1. Data Simulation To simulate the dilution process, four sets of random samples were generated using the runif function in R, which creates random uniform distributions between 0.14 and 0.26.
The dilution product was calculated by multiplying these samples, which represents the combined effect of successive dilutions.
set.seed(123)
sample1 = runif(1500, 0.14, 0.26)
sample2 = runif(1500, 0.14, 0.26)
sample3 = runif(1500, 0.14, 0.26)
sample4 = runif(1500, 0.14, 0.26)
sample_product = sample1 * sample2 * sample3 * sample4
c4 = sample_product * 360.5
2. Data Visualization
We created a histogram of the concentration data (c4) to visualize the distribution of the dilution product. A blue vertical line represents the mean concentration, and
text annotations provide the mean and standard deviation.
3. Distribution Fitting
To fit the data, we considered several candidate distributions: Normal, Gamma, Weibull, and Log-normal. Using the fitdist function from the fitdistrplus package in R, we
estimated the parameters of these distributions.
4. Goodness of Fit Assessment
We assessed the goodness of fit for each distribution using graphical methods such as density plots, Q-Q plots, P-P plots, and CDF plots. The gofstat function provided
statistical metrics for comparing the fits.
5. Comparative Analysis of Fits
We compared the fits graphically using various plots to visualize how well each distribution represents the data. This includes plots for the actual vs. fitted graphs for
each distribution and the goodness-of-fit plots.
6. Additional Analyses
We also plotted Gamma distributions with constant rates and different shapes to explore the impact of shape parameters on the distribution behavior.
Best-Fit Distribution: The Gamma distribution provided the best fit for the dilution data based on visual and statistical assessments.

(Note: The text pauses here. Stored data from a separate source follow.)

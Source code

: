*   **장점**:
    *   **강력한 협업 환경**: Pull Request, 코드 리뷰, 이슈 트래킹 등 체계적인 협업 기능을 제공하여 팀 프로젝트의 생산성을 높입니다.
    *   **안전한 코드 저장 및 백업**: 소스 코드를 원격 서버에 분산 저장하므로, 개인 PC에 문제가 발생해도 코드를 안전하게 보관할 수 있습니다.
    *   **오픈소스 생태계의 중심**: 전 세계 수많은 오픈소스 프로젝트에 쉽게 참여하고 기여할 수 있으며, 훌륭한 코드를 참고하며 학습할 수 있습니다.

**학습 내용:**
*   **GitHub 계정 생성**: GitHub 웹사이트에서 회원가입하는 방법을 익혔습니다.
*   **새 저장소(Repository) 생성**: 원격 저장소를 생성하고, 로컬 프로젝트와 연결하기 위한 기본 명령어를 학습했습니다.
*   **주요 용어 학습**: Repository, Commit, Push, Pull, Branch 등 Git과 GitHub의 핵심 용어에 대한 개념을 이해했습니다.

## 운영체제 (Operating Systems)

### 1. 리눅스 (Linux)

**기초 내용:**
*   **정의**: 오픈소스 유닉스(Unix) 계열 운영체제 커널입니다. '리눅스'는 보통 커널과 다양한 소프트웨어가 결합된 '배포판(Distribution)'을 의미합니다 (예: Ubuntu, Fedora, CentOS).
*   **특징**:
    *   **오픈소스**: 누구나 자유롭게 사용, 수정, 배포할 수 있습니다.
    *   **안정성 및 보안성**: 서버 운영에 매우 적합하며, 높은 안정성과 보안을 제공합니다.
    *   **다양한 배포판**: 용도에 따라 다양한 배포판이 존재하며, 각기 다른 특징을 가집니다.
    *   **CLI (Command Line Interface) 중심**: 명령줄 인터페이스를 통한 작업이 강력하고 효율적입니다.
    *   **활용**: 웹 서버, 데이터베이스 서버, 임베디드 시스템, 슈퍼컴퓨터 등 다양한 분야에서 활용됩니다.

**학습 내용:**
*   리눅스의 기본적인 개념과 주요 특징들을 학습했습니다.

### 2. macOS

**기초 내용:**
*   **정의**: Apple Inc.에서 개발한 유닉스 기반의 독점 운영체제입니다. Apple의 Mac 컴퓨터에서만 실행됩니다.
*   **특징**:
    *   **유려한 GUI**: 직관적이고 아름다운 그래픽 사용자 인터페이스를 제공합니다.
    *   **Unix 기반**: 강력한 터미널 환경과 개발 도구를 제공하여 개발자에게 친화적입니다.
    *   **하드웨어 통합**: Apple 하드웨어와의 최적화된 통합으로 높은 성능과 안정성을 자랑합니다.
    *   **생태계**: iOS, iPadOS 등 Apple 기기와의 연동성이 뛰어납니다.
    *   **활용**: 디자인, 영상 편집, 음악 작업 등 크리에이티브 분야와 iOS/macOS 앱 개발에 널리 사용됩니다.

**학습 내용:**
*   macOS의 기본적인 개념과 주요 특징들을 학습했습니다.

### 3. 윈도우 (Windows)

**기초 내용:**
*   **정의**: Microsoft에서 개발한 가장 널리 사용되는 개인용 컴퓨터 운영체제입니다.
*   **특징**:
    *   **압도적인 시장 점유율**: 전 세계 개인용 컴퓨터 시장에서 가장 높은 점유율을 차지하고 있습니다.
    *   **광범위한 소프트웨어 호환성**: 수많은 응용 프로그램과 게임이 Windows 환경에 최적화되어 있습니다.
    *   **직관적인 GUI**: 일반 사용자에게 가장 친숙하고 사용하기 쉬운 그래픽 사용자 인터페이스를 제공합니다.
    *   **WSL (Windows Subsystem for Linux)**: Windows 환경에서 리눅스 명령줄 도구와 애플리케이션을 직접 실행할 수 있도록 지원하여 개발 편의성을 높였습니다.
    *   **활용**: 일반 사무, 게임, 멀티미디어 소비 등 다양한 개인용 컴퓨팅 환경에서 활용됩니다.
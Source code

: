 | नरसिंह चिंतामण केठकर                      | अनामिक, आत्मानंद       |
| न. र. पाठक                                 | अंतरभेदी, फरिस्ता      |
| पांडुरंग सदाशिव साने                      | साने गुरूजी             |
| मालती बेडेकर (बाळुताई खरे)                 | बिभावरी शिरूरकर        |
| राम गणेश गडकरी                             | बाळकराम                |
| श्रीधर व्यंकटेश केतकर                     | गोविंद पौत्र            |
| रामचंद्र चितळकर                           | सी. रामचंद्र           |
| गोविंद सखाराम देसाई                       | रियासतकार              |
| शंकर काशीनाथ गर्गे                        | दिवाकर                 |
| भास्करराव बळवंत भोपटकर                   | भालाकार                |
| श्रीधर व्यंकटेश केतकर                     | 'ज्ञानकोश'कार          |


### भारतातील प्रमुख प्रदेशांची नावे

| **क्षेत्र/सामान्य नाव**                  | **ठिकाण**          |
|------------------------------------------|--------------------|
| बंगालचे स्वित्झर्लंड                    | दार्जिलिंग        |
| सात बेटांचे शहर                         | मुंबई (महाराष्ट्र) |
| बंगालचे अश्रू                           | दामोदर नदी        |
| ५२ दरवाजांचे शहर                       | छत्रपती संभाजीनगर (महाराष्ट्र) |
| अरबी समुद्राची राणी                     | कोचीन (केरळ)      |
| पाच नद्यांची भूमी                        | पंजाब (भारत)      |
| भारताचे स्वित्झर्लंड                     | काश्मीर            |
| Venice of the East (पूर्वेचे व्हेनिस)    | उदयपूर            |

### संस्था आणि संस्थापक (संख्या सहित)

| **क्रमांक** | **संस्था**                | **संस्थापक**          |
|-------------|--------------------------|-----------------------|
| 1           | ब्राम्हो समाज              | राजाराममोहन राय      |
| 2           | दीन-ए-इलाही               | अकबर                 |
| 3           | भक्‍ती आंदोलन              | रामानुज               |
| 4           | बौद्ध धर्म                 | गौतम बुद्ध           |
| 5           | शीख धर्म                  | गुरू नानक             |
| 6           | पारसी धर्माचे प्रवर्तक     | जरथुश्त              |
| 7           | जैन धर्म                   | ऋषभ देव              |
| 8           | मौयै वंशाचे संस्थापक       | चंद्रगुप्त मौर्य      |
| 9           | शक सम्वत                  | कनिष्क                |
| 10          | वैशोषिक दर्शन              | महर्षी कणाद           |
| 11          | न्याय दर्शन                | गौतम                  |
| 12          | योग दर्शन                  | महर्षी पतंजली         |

Parameter Estimation: Parameters for each distribution were estimated, showing different shapes and scales that best match the observed data.
Goodness of Fit: The goodness-of-fit tests confirmed the Gamma distribution as the most appropriate model for the given data, with the lowest AIC and BIC values among
the tested distributions.
To replicate the analysis, follow these steps:
Install R and RStudio: Ensure you have R and RStudio installed on your system.
Install Required Packages: Install the necessary R packages (ggplot2, fitdistrplus, MASS, etc.) using the command install.packages("packageName").
Run the Code: Copy the provided R script into RStudio and run each section sequentially to replicate the analysis and generate the plots.
scripts/: R scripts used for data simulation, analysis, and visualization.
results/: Directory for output files, including plots and fit summaries.
README.md: This file provides an overview and instructions for reproducing the study.